Das sind nur einige Beispiele von Filmen, die hier in den vergangenen Monaten zu sehen waren oder noch zu sehen sein werden. Es gibt unzählige andere solcher Filme, realisiert weltweit für den regulären Kinobetrieb wie auch für Galerien und Museen wie auch für niemand bestimmten, außer Verwandten und zwei, drei Freunden. Das zeigt das Beispiel des unvergleichlichen Aachener Animationsschöpfers Bruno Sokrow, dessen neuestes Werk im Juli Pre-miere feierte. Wer Populärkultur ernst nimmt, hat es kommen sehen: »Jackass« und »Borat« waren schon surreale Konzepte reinsten Schwarzbrennerwesens. Die Wirklichkeit — mit Scripted-Reality-TV als derem bösen Zwilling — wird hier wie dort durch ein Störelement erfahrbar gemacht und als irritierbar und somit als veränderbar vorgeführt.

 

Ein Problem ist sicherlich, dass heute »surreal« oft als Pseudonym für »bizarr« oder »versponnen« verwendet wird — was wenig gemein hat mit dem brutalen Sinn für die Realität der Surrealisten der ersten Generation. Diese Entwicklung lässt sich darauf zurückführen, dass in den vergangenen Jahrzehnten eher dekorative, dem Bürgertum kommode Strömungen wie der Magische Realismus das Bild des Surrealismus’ bestimmt haben. Dazu passte, dass man etwa ab den 60er Jahren begann, den Surrealismus eher mit Osteuropa sowie Mittel- und Südamerika zu identifizieren: Die »freie Welt« hatte die Popkultur, und die »unfreie« musste sich per Allegorie artiku-lieren. Weshalb das Thema 1989 durch war: Die »freie Welt«, und damit der Pop, hatte gesiegt, -während der Surrealismus auf 

den Abfallhaufen der Geschichte wanderte. 

 

Wenn nun der Surrealismus mit seinem brachialen, antibürgerlichen Furor wiederkommt, dann hat das damit zu tun, dass unsere Tage jenen vor rund hundert Jahren ähneln. Damals adaptierten André Breton und andere Dada für eine Welt nach dem Massenmorden des Ersten Weltkrieges, für eine Ära ökonomischer Dauerkrisen und politischer Extremismen. So schufen sie eine Kunst, die ihre Energie aus den gesellschaftlichen Widersprüchen saugte. Sicher, das sieht heute anders aus und fühlt sich anders an, doch die grundsätzlichen Konflikte haben sich nicht verändert — vielleicht eher noch verschärft in einer Zeit, die so etwas wie Solidarität erst wieder erlernen muss. 

 

Was bei all dem nicht vergessen werden darf: Der Surrealismus ist mindestens so tief im Dokumentarischen wie im Fiktionalen verwurzelt.
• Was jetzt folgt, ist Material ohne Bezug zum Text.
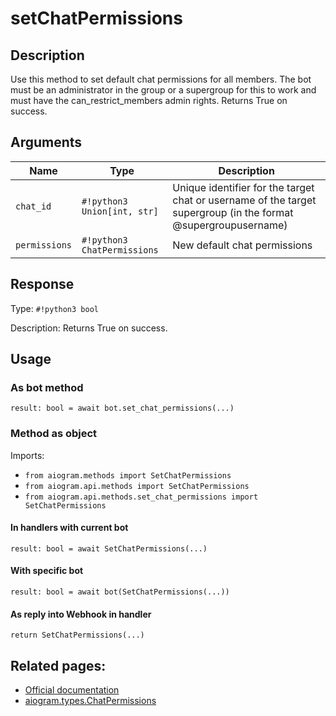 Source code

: # setChatPermissions

## Description

Use this method to set default chat permissions for all members. The bot must be an administrator in the group or a supergroup for this to work and must have the can_restrict_members admin rights. Returns True on success.


## Arguments

| Name | Type | Description |
| - | - | - |
| `chat_id` | `#!python3 Union[int, str]` | Unique identifier for the target chat or username of the target supergroup (in the format @supergroupusername) |
| `permissions` | `#!python3 ChatPermissions` | New default chat permissions |



## Response

Type: `#!python3 bool`

Description: Returns True on success.


## Usage

### As bot method

```python3
result: bool = await bot.set_chat_permissions(...)
```

### Method as object

Imports:

- `from aiogram.methods import SetChatPermissions`
- `from aiogram.api.methods import SetChatPermissions`
- `from aiogram.api.methods.set_chat_permissions import SetChatPermissions`

#### In handlers with current bot
```python3
result: bool = await SetChatPermissions(...)
```

#### With specific bot
```python3
result: bool = await bot(SetChatPermissions(...))
```
#### As reply into Webhook in handler
```python3
return SetChatPermissions(...)
```


## Related pages:

- [Official documentation](https://core.telegram.org/bots/api#setchatpermissions)
- [aiogram.types.ChatPermissions](../types/chat_permissions.md)
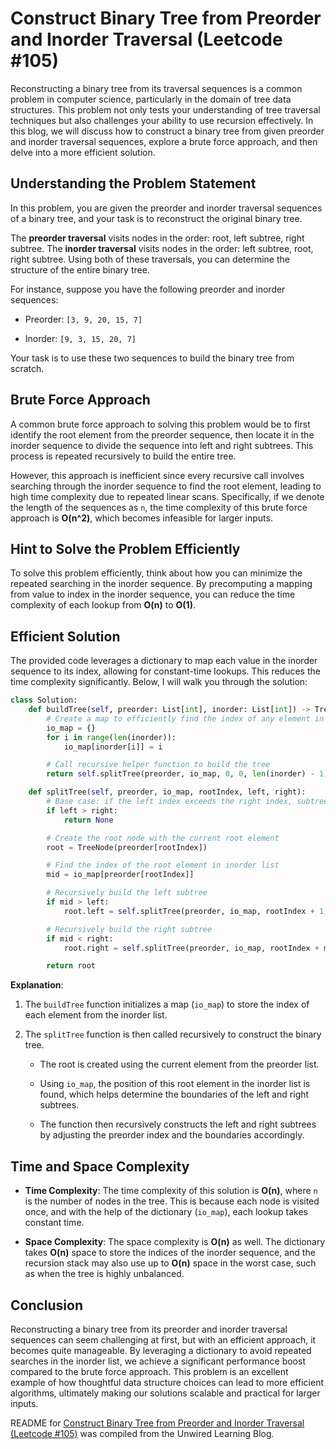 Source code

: # Construct Binary Tree from Preorder and Inorder Traversal (Leetcode #105)

Reconstructing a binary tree from its traversal sequences is a common problem in computer science, particularly in the domain of tree data structures. This problem not only tests your understanding of tree traversal techniques but also challenges your ability to use recursion effectively. In this blog, we will discuss how to construct a binary tree from given preorder and inorder traversal sequences, explore a brute force approach, and then delve into a more efficient solution.

## Understanding the Problem Statement

In this problem, you are given the preorder and inorder traversal sequences of a binary tree, and your task is to reconstruct the original binary tree.

The **preorder traversal** visits nodes in the order: root, left subtree, right subtree. The **inorder traversal** visits nodes in the order: left subtree, root, right subtree. Using both of these traversals, you can determine the structure of the entire binary tree.

For instance, suppose you have the following preorder and inorder sequences:

* Preorder: `[3, 9, 20, 15, 7]`
    
* Inorder: `[9, 3, 15, 20, 7]`
    

Your task is to use these two sequences to build the binary tree from scratch.

## Brute Force Approach

A common brute force approach to solving this problem would be to first identify the root element from the preorder sequence, then locate it in the inorder sequence to divide the sequence into left and right subtrees. This process is repeated recursively to build the entire tree.

However, this approach is inefficient since every recursive call involves searching through the inorder sequence to find the root element, leading to high time complexity due to repeated linear scans. Specifically, if we denote the length of the sequences as `n`, the time complexity of this brute force approach is **O(n^2)**, which becomes infeasible for larger inputs.

## Hint to Solve the Problem Efficiently

To solve this problem efficiently, think about how you can minimize the repeated searching in the inorder sequence. By precomputing a mapping from value to index in the inorder sequence, you can reduce the time complexity of each lookup from **O(n)** to **O(1)**.

## Efficient Solution

The provided code leverages a dictionary to map each value in the inorder sequence to its index, allowing for constant-time lookups. This reduces the time complexity significantly. Below, I will walk you through the solution:

```python
class Solution:
    def buildTree(self, preorder: List[int], inorder: List[int]) -> TreeNode:
        # Create a map to efficiently find the index of any element in inorder list
        io_map = {}
        for i in range(len(inorder)):
            io_map[inorder[i]] = i

        # Call recursive helper function to build the tree
        return self.splitTree(preorder, io_map, 0, 0, len(inorder) - 1)

    def splitTree(self, preorder, io_map, rootIndex, left, right):
        # Base case: if the left index exceeds the right index, subtree is empty
        if left > right:
            return None

        # Create the root node with the current root element
        root = TreeNode(preorder[rootIndex])

        # Find the index of the root element in inorder list
        mid = io_map[preorder[rootIndex]]

        # Recursively build the left subtree
        if mid > left:
            root.left = self.splitTree(preorder, io_map, rootIndex + 1, left, mid - 1)

        # Recursively build the right subtree
        if mid < right:
            root.right = self.splitTree(preorder, io_map, rootIndex + mid - left + 1, mid + 1, right)

        return root
```

**Explanation**:

1. The `buildTree` function initializes a map (`io_map`) to store the index of each element from the inorder list.
    
2. The `splitTree` function is then called recursively to construct the binary tree.
    
    * The root is created using the current element from the preorder list.
        
    * Using `io_map`, the position of this root element in the inorder list is found, which helps determine the boundaries of the left and right subtrees.
        
    * The function then recursively constructs the left and right subtrees by adjusting the preorder index and the boundaries accordingly.
        

## Time and Space Complexity

* **Time Complexity**: The time complexity of this solution is **O(n)**, where `n` is the number of nodes in the tree. This is because each node is visited once, and with the help of the dictionary (`io_map`), each lookup takes constant time.
    
* **Space Complexity**: The space complexity is **O(n)** as well. The dictionary takes **O(n)** space to store the indices of the inorder sequence, and the recursion stack may also use up to **O(n)** space in the worst case, such as when the tree is highly unbalanced.
    

## Conclusion

Reconstructing a binary tree from its preorder and inorder traversal sequences can seem challenging at first, but with an efficient approach, it becomes quite manageable. By leveraging a dictionary to avoid repeated searches in the inorder list, we achieve a significant performance boost compared to the brute force approach. This problem is an excellent example of how thoughtful data structure choices can lead to more efficient algorithms, ultimately making our solutions scalable and practical for larger inputs.


README for [Construct Binary Tree from Preorder and Inorder Traversal (Leetcode #105)](https://blog.unwiredlearning.com/construct-binary-tree-from-preorder-and-inorder-traversal) was compiled from the Unwired Learning Blog. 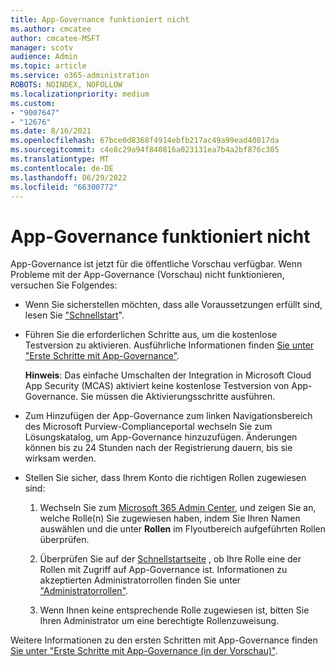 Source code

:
 ```yaml
---
title: App-Governance funktioniert nicht
ms.author: cmcatee
author: cmcatee-MSFT
manager: scotv
audience: Admin
ms.topic: article
ms.service: o365-administration
ROBOTS: NOINDEX, NOFOLLOW
ms.localizationpriority: medium
ms.custom:
- "9007647"
- "12676"
ms.date: 8/16/2021
ms.openlocfilehash: 67bce0d8368f4914ebfb217ac49a99ead40817da
ms.sourcegitcommit: c4e8c29a94f840816a023131ea7b4a2bf876c305
ms.translationtype: MT
ms.contentlocale: de-DE
ms.lasthandoff: 06/29/2022
ms.locfileid: "66300772"
---
```

# <a name="app-governance-is-not-working"></a>App-Governance funktioniert nicht

App-Governance ist jetzt für die öffentliche Vorschau verfügbar. Wenn Probleme mit der App-Governance (Vorschau) nicht funktionieren, versuchen Sie Folgendes:

- Wenn Sie sicherstellen möchten, dass alle Voraussetzungen erfüllt sind, lesen Sie ["Schnellstart](https://docs.microsoft.com/microsoft-365/compliance/app-governance-get-started)".

- Führen Sie die erforderlichen Schritte aus, um die kostenlose Testversion zu aktivieren. Ausführliche Informationen finden [Sie unter "Erste Schritte mit App-Governance"](https://docs.microsoft.com/microsoft-365/compliance/app-governance-get-started#add-app-governance-to-your-microsoft-365-account). 

    **Hinweis**: Das einfache Umschalten der Integration in Microsoft Cloud App Security (MCAS) aktiviert keine kostenlose Testversion von App-Governance. Sie müssen die Aktivierungsschritte ausführen.

- Zum Hinzufügen der App-Governance zum linken Navigationsbereich des Microsoft Purview-Complianceportal wechseln Sie zum Lösungskatalog, um App-Governance hinzuzufügen. Änderungen können bis zu 24 Stunden nach der Registrierung dauern, bis sie wirksam werden.

- Stellen Sie sicher, dass Ihrem Konto die richtigen Rollen zugewiesen sind:

    1. Wechseln Sie zum [Microsoft 365 Admin Center](https://admin.microsoft.com/AdminPortal/Home?ref=/rbac/directory), und zeigen Sie an, welche Rolle(n) Sie zugewiesen haben, indem Sie Ihren Namen auswählen und die unter **Rollen** im Flyoutbereich aufgeführten Rollen überprüfen.

    1. Überprüfen Sie auf der [Schnellstartseite](https://aka.ms/appgovernancepreview) , ob Ihre Rolle eine der Rollen mit Zugriff auf App-Governance ist. Informationen zu akzeptierten Administratorrollen finden Sie unter ["Administratorrollen"](https://docs.microsoft.com/microsoft-365/compliance/app-governance-get-started#administrator-roles). 

    1. Wenn Ihnen keine entsprechende Rolle zugewiesen ist, bitten Sie Ihren Administrator um eine berechtigte Rollenzuweisung.

Weitere Informationen zu den ersten Schritten mit App-Governance finden [Sie unter "Erste Schritte mit App-Governance (in der Vorschau)"](https://docs.microsoft.com/microsoft-365/compliance/app-governance-get-started).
Er ist fasziniert von all dem Ungeahnten, Verblüffenden, Fabelhaftem, das sich findet, wenn man nur konzentriert genug in die Wirklichkeit hineinstarrt. Wenn man sezierend ihre Haut durchschneidet und endlich sieht, was darunter vor sich geht. Man sollte sich an der Zauberkraft dessen, was da pocht und lebt, staunenslustig erfreuen, statt darüber hochmütig zu spotten und so die Norm und deren Definierer zu bestätigen. Denn auf seine eigene Weise ist der Surrealismus reinherzig und politisch ungemein praktisch anwendbar. Das gilt es wiederzuentdecken und erneut wertzuschätzen.